Friend's cousin came over from Holland for a few weeks recently. She's a beer drinker and normally drinks Leffe and other Belgian imports at home, or Dutch Heineken when out at a pub over there. She bought a carton of Crown lager to try it (after being strenuously warned off VB) and she proclaimed it a very pleasant beer, would drink it at home if available. I bought her a schooner of Tooheys New at the club and she nearly spat it out over the pokie screens.

How the others see us.


----------



## Liam_snorkel (1/7/14)

^ Was probably the new Crown Lager. All grain, with actual hops now.


----------



## Bribie G (1/7/14)

Didn't get to try any, they took it up to Byron for a family reunion, might try a six myself.


----------



## manticle (1/7/14)

JDW81 said:


> And I would happily drink both of those beers if they were presented to me.
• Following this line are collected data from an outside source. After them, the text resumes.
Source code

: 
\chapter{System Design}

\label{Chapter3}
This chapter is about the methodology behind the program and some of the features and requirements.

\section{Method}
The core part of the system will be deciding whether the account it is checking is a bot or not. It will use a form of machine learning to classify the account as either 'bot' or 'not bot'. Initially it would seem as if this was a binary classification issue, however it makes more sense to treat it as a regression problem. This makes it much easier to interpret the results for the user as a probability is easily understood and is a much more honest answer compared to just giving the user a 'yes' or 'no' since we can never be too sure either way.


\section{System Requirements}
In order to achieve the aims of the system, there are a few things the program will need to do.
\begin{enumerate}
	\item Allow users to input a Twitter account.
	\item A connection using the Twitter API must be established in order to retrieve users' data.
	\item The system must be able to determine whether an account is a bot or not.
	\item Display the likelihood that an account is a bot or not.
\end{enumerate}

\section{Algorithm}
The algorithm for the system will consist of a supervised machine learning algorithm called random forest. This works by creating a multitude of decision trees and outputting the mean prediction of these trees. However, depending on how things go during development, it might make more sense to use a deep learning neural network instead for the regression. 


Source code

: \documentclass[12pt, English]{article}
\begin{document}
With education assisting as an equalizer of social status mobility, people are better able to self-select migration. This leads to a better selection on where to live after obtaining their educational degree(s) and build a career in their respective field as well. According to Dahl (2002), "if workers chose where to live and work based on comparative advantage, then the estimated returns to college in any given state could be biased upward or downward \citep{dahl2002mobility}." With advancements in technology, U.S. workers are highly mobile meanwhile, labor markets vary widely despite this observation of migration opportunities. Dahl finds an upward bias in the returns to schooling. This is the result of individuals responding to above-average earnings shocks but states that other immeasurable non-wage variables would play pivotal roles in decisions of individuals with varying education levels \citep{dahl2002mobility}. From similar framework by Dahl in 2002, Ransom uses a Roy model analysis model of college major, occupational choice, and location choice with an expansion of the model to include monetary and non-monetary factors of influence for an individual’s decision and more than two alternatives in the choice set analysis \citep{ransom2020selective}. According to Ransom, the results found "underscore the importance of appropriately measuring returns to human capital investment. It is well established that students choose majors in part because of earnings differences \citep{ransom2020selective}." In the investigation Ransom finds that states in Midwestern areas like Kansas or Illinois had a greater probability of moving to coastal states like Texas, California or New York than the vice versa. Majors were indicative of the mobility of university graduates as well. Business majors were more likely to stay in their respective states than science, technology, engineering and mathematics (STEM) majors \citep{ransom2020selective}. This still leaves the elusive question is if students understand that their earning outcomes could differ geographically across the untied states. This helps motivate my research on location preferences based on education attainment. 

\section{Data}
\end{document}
Me too. Invalid is a good stout, melbourne a good bbq beer on a hot day.


----------



## Dave70 (1/7/14)

TheWiggman said:


> I've never heard it better put than in an orientation package I got when starting uni. *Crown is "the beer to be seen drinking". It has a certain stigma attached*. That's consistent with the use of the word 'brand' in that article about, what, 30 times?
> I suppose they're in the business of selling beer so if the brand comes first and the beer second, so be it. Who knows, it could be alright.


They got that right.
Whenever I think of yobbos at horse race meetings or wedding receptions, I think 'Crownies'.


----------



## Ducatiboy stu (1/7/14)

Crown Lager is the beer bogans drink at special occasions.


----------



## Dave70 (1/7/14)

* This combines to deliver a refined and easy drinking ale that is suitable for any occasion.*

Apparently now, suitable for* any* occasion.


----------



## Ducatiboy stu (1/7/14)

Sounds sofisticamated.


----------



## Liam_snorkel (1/7/14)

Mowing the lawn? Crown Golden Ale.
Taking a dump? Crown Golden Ale.
Watching Ready Steady Cook? Crown Golden Ale.


----------



## lukiferj (1/7/14)

Liam_snorkel said:


> Mowing the lawn? Crown Golden Ale.
> Taking a dump? Crown Golden Ale.
> Watching Ready Steady Cook? Crown Golden Ale.


Perfect


----------



## Bribie G (1/7/14)

An easy drinking beer? maybe as opposed to VB that is a difficult drinking beer.


----------



## lukiferj (1/7/14)

Something different to force down when stuck in a corporate box full of great food and shit beers.


----------



## barls (1/7/14)

tried it today and im still looking for the galaxy in there.


----------



## GalBrew (1/7/14)

Call me crazy, but I am mildly curious to see their take on a 'golden ale'.


----------



## Dan Pratt (1/7/14)

barls said:


> tried it today and im still looking for the galaxy in there.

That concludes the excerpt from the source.